*Exercise brief*. Output range, inclusive: from the line containing "<code>x - 2</code>&nbsp;该节点有" to the line containing "<p><b>解释：</b></p>". Restate those lines from the data below word for word and only those.

- - - - -

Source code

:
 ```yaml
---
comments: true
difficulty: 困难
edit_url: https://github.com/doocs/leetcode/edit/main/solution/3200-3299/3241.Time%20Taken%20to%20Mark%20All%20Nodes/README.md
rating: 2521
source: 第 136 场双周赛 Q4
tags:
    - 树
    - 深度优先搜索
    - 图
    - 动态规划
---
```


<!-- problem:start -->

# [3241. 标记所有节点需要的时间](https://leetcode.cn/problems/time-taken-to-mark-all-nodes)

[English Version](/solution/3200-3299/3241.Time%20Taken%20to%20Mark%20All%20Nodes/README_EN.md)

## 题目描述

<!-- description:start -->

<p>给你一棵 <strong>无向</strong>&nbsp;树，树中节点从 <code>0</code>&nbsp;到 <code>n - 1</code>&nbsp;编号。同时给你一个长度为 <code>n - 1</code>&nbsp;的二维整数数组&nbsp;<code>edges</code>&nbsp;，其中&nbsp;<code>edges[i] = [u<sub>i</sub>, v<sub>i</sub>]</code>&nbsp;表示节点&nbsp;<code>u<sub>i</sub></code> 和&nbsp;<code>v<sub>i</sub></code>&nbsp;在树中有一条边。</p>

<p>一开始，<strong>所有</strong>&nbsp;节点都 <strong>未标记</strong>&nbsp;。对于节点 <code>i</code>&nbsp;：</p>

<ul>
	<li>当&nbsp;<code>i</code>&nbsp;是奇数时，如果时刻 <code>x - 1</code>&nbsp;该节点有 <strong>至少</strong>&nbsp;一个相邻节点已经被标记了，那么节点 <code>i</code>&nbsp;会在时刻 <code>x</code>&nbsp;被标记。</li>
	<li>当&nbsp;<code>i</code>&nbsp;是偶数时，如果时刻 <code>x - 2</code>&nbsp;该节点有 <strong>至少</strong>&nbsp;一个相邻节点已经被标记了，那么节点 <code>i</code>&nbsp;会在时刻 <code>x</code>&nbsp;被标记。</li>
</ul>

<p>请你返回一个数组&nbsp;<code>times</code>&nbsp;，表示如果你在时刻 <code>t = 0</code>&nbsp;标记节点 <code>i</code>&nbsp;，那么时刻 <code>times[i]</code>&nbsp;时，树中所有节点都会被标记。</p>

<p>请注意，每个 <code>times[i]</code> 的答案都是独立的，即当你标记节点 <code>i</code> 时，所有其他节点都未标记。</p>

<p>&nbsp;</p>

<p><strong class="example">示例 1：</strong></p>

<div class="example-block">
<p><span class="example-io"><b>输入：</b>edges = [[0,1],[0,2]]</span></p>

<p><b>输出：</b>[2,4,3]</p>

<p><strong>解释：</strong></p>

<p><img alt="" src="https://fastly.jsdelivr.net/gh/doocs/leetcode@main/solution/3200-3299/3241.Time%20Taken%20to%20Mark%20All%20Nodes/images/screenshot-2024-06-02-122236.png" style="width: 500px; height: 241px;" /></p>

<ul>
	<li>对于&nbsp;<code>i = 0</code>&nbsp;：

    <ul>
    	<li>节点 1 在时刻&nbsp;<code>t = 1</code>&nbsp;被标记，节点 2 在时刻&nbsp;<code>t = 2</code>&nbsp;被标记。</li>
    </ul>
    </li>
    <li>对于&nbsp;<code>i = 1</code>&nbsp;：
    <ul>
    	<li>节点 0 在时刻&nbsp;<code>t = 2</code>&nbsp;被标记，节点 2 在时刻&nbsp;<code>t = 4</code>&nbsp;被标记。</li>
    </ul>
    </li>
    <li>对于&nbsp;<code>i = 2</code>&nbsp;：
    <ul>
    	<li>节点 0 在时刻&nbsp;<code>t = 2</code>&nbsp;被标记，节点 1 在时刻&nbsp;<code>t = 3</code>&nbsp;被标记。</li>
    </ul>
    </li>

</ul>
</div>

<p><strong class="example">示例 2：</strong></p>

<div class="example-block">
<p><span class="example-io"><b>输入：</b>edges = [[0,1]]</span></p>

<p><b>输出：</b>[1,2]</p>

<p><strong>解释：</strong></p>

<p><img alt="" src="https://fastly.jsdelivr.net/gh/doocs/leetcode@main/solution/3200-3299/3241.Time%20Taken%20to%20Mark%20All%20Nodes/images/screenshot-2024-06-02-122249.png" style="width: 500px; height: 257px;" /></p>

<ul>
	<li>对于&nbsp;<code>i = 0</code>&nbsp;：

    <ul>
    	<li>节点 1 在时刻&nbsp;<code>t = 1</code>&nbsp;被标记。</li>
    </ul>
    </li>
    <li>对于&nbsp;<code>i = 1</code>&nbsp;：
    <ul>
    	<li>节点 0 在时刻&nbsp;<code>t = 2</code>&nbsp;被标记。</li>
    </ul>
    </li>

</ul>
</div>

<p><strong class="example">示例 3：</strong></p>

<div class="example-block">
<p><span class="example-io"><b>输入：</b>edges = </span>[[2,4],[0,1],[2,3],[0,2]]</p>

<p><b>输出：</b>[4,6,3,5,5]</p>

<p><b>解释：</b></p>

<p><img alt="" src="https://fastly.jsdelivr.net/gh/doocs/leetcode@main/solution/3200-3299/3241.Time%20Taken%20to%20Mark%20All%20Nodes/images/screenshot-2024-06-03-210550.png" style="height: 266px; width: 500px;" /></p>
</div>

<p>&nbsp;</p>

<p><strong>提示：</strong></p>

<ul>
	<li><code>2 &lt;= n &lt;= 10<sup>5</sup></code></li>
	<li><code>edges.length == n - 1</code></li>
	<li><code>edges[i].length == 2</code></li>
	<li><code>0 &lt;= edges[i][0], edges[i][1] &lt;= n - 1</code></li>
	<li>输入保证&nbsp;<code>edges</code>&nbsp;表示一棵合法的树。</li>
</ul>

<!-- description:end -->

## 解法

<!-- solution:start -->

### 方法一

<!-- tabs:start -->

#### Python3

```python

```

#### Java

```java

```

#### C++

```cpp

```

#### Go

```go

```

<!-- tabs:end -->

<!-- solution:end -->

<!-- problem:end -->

- - - - -

*Worked solution*.
	<li>当&nbsp;<code>i</code>&nbsp;是偶数时，如果时刻 <code>x - 2</code>&nbsp;该节点有 <strong>至少</strong>&nbsp;一个相邻节点已经被标记了，那么节点 <code>i</code>&nbsp;会在时刻 <code>x</code>&nbsp;被标记。</li>
</ul>

<p>请你返回一个数组&nbsp;<code>times</code>&nbsp;，表示如果你在时刻 <code>t = 0</code>&nbsp;标记节点 <code>i</code>&nbsp;，那么时刻 <code>times[i]</code>&nbsp;时，树中所有节点都会被标记。</p>

<p>请注意，每个 <code>times[i]</code> 的答案都是独立的，即当你标记节点 <code>i</code> 时，所有其他节点都未标记。</p>

<p>&nbsp;</p>

<p><strong class="example">示例 1：</strong></p>

<div class="example-block">
<p><span class="example-io"><b>输入：</b>edges = [[0,1],[0,2]]</span></p>

<p><b>输出：</b>[2,4,3]</p>

<p><strong>解释：</strong></p>

<p><img alt="" src="https://fastly.jsdelivr.net/gh/doocs/leetcode@main/solution/3200-3299/3241.Time%20Taken%20to%20Mark%20All%20Nodes/images/screenshot-2024-06-02-122236.png" style="width: 500px; height: 241px;" /></p>

<ul>
	<li>对于&nbsp;<code>i = 0</code>&nbsp;：

    <ul>
    	<li>节点 1 在时刻&nbsp;<code>t = 1</code>&nbsp;被标记，节点 2 在时刻&nbsp;<code>t = 2</code>&nbsp;被标记。</li>
    </ul>
    </li>
    <li>对于&nbsp;<code>i = 1</code>&nbsp;：
    <ul>
    	<li>节点 0 在时刻&nbsp;<code>t = 2</code>&nbsp;被标记，节点 2 在时刻&nbsp;<code>t = 4</code>&nbsp;被标记。</li>
    </ul>
    </li>
    <li>对于&nbsp;<code>i = 2</code>&nbsp;：
    <ul>
    	<li>节点 0 在时刻&nbsp;<code>t = 2</code>&nbsp;被标记，节点 1 在时刻&nbsp;<code>t = 3</code>&nbsp;被标记。</li>
    </ul>
    </li>

</ul>
</div>

<p><strong class="example">示例 2：</strong></p>

<div class="example-block">
<p><span class="example-io"><b>输入：</b>edges = [[0,1]]</span></p>

<p><b>输出：</b>[1,2]</p>

<p><strong>解释：</strong></p>

<p><img alt="" src="https://fastly.jsdelivr.net/gh/doocs/leetcode@main/solution/3200-3299/3241.Time%20Taken%20to%20Mark%20All%20Nodes/images/screenshot-2024-06-02-122249.png" style="width: 500px; height: 257px;" /></p>

<ul>
	<li>对于&nbsp;<code>i = 0</code>&nbsp;：

    <ul>
    	<li>节点 1 在时刻&nbsp;<code>t = 1</code>&nbsp;被标记。</li>
    </ul>
    </li>
    <li>对于&nbsp;<code>i = 1</code>&nbsp;：
    <ul>
    	<li>节点 0 在时刻&nbsp;<code>t = 2</code>&nbsp;被标记。</li>
    </ul>
    </li>

</ul>
</div>

<p><strong class="example">示例 3：</strong></p>

<div class="example-block">
<p><span class="example-io"><b>输入：</b>edges = </span>[[2,4],[0,1],[2,3],[0,2]]</p>

<p><b>输出：</b>[4,6,3,5,5]</p>

<p><b>解释：</b></p>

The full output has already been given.